From a more sociological perspective, Jens Beckert has developed an overlapping argument in his book Imagined Futures. Beckert argues that under uncertainty people develop “fictional expectations” – fictional, not in the sense of being false, but in the sense of taking the form of speculative narratives, stories that we construct in the absence of a firm factual foundation. Although these fictions describe an inherently unknown future they are often treated as if they were reliable. Beckert goes beyond Keynes and Orléan in examining the social causes and the politics that lie behind these narratives. There is a politics of expectations and there are considerable rewards to be had by shaping the expectations of other actors. Charles Smith illustrates the point nicely in Success and Survival on Wall Street with his account of the various narratives told by stockbrokers to persuade their clients to buy and sell stock, with the result that the broker earns a commission.

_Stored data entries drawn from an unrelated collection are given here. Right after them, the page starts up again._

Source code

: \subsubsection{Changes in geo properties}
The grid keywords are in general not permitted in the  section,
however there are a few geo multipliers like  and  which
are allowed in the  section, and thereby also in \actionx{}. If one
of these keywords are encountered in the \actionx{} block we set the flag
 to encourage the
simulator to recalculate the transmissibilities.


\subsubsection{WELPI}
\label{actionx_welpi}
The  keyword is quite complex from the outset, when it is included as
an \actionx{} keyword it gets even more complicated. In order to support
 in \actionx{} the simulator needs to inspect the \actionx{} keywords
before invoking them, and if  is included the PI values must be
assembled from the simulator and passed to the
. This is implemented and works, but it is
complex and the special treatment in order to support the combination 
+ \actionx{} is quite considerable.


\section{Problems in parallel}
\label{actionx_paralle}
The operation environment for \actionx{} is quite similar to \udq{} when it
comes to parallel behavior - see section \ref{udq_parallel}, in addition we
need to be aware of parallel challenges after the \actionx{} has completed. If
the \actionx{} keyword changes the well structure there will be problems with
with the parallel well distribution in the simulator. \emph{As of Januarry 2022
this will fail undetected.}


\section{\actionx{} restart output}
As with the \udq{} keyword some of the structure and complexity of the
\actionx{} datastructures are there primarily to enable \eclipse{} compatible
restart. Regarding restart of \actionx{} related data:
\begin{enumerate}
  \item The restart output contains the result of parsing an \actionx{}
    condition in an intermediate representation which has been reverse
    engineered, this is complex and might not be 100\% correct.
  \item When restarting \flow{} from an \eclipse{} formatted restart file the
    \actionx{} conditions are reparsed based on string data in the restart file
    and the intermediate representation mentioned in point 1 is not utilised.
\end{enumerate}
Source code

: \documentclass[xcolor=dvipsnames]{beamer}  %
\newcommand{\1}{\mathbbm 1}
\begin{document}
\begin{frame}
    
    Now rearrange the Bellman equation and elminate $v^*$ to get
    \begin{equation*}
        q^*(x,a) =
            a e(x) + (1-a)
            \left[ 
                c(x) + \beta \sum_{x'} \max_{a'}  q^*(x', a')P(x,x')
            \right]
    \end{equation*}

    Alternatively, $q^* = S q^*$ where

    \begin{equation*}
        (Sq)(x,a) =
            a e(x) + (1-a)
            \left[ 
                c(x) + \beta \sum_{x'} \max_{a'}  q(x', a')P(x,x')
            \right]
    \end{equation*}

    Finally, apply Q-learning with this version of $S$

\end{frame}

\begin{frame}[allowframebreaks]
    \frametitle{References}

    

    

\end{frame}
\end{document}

Like Orléan, Beckert is looking more widely than just financial markets, but he does also apply his argument explicitly to the financial sector. “Financial markets,” he says “… are ‘markets in stories’. Stories turn fundamental uncertainty into confidence”. Financial markets depend completely on collective beliefs about financial value, and those beliefs themselves come from narratives produced (to serve their own interests) by a broad range of actors, including the companies and governments issuing the securities, investment banks, analysts, ratings agencies, stockbrokers, influential investors, the media, academics and governments. And the most successful of these stories become valuation conventions – a term that he adopts directly from Orléan.
The lessons from the conventions literature are clear: financial value depends on conventions, which are specific to particular markets and historical periods, rising in influence when they secure the support of significant groups of market actors, and falling when they cease to predict prices reasonably accurately.